The casualty charge per unit was off the charts. The battlegrounds were often littered with the dead as they did not have got clip to bury them. And it was not safe outside the trenches. There is a photograph of a soldier in a trench behind barbed wire. The barbed wire was supposed to assist halt the other side from charging right into your trench. He is barely seeable behind the tangle of barbed wire.

The changeless attacks, the poisonous substance gas, the bombardments; it all added up to a trip to hell. Not much to smiling about. The human face is not existent clear behind the barbed wire but it's apparent he is not smiling.

The Germans looked so much like us. How long makes it take a cadaver to go a bare skeleton? I conceive of somewhere a German is looking at a similar record album and remarking how they 'look so much like us -- how long makes it take the meat on a caput to putrefaction and go forth just a skull?'

In between the trenches was 'no man's land' or the country that no 1 controlled. There are numerous photographs of no man's land and dead soldiers and mostly destroyed countryside. Aerial shots demo it wasn't just no man's land that was leveled, much of the encompassing countryside in a conflict was also destroyed.

It was standard military scheme to bombardon a trench for years to loosen it up and demoralize the military personnel before charging. The purpose was to destruct morale but it also destroyed most of the encompassing landscape. Charging was often done by letting out a yell, standing up and running consecutive for the enemy trenches, just like it had been done for centuries.

Horses were used to draw waggons and artillery. There is a photograph of U.S. military personnel headed to conflict pulling their heavy weapon with horses. A batch of Equus caballuses also died. One photograph shows a dead Equus caballus that was blown up into a tree.

Supposedly WWI was the last warfare that poisonous substance gas was allowed. Oddly adequate the states that used mega bombs and elephantine heavy weapon felt gas was too deathly so it was outlawed by treaty. I'm not certain if technically it is more than humane to kill by slug or by gas. As a consequence only turncoats like Saddam Husain usage poisonous substance gas.

The existent job was poisonous substance gas was heavier than air so it would drop into the trenches. If a gas case shot filled your trench the best defence was to acquire out and of course of study right into the line of fire from enemy snipers. That was portion of the idea; your choice, puff of gas or a slug through the head.

Potent gases like Cl gas and mustard gas would either fire the lungs out or instantly destruct the cardinal nervous system. One puff and it was over.

After the warfare the human race was huffy so it made Federal Republic Of Germany wage warfare reparations and the German economic system collapsed. In the early 1920's rising prices wiped out any hopes of an economical recovery and the statuses were put for Adolf Adolf Hitler and the Nazi political party to take their turn. And they did.

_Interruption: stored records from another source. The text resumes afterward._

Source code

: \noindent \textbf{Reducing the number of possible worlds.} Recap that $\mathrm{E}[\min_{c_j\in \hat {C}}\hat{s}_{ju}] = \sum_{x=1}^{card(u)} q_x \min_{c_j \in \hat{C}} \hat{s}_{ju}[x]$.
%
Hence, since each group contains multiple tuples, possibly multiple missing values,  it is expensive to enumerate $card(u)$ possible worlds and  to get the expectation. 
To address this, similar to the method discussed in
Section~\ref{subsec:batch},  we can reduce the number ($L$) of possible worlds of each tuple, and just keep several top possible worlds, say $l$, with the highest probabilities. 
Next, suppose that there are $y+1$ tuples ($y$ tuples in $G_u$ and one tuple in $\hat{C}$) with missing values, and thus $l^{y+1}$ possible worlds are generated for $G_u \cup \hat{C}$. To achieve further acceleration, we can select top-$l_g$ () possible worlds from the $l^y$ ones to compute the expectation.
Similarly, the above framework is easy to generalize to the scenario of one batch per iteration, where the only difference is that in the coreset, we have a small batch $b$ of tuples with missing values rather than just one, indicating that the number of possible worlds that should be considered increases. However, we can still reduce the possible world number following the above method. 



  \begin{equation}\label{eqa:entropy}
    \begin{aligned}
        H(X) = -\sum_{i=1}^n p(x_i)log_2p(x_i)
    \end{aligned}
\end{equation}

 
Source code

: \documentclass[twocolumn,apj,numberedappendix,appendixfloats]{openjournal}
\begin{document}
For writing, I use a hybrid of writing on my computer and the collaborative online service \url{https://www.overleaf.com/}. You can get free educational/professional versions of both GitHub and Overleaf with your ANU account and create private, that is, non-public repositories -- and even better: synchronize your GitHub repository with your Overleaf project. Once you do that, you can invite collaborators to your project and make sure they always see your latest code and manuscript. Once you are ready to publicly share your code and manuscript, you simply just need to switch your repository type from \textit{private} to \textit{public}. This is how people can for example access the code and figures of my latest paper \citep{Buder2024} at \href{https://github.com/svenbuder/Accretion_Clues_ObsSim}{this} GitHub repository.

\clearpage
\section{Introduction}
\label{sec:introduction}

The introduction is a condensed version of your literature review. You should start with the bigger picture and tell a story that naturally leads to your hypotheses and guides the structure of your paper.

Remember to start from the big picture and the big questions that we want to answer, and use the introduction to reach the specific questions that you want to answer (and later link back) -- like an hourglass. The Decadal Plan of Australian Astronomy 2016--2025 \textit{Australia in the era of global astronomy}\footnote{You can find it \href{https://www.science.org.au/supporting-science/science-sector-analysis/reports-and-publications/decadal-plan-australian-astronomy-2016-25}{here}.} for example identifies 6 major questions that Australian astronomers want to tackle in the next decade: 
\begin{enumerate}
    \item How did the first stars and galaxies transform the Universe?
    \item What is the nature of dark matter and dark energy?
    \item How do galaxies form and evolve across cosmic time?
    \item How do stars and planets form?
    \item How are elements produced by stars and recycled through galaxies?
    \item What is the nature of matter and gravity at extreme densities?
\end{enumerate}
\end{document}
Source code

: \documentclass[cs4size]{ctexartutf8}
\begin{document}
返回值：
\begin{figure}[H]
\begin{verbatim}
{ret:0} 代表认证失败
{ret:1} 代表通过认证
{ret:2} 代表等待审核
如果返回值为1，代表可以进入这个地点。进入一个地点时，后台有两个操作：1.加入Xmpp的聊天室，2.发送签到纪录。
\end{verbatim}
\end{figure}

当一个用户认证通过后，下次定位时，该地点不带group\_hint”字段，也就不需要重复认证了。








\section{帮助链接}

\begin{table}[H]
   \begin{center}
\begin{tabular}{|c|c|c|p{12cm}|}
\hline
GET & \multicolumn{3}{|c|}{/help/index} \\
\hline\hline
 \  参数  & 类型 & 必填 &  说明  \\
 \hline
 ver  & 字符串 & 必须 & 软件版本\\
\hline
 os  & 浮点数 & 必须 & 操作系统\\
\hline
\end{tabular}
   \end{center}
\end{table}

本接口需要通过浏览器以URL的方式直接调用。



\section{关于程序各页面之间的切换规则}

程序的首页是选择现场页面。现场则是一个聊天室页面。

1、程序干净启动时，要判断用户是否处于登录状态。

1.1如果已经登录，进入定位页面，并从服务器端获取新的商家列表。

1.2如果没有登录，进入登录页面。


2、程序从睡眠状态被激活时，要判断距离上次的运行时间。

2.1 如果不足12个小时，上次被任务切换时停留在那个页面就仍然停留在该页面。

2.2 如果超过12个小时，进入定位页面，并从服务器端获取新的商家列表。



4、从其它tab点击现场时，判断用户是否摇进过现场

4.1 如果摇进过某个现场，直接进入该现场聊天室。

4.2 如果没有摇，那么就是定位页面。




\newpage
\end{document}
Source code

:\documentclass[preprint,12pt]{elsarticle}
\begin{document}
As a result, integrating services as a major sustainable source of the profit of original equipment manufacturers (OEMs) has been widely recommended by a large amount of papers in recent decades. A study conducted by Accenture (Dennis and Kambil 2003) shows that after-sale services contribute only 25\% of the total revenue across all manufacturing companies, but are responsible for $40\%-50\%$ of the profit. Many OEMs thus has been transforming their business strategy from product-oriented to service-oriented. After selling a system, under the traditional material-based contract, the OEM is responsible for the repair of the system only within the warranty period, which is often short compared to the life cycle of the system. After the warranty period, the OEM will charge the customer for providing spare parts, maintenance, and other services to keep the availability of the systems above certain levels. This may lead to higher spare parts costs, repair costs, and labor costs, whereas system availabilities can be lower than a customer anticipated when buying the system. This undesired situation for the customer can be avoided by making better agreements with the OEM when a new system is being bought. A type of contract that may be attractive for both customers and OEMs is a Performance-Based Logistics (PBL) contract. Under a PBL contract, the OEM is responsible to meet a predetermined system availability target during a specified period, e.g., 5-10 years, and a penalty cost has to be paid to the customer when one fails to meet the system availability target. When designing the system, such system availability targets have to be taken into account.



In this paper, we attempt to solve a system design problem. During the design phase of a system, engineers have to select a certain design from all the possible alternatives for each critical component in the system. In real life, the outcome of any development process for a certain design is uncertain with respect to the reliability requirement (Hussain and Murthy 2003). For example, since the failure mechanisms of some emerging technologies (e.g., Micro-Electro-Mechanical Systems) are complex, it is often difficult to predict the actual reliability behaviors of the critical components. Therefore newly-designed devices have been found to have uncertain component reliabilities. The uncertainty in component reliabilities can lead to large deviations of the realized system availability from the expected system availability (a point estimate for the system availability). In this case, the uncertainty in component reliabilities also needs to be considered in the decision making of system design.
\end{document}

I felt a spot queasy after screening all the photographed slaughter especially knowing this wasn't a Film Industry set. No Charlie Charlie Chaplin or Uncle Tom Mix in these pictures. Just the male children next door, ma'am. And the male children next door from another country, too. Of course of study WWI did not stop all warfares and there have got been a figure of bad 1s since. Or rather it might be more than right to state that there have got been no good warfares since. Maybe.

It all depends on our positions and what we learned from Grandpa's war.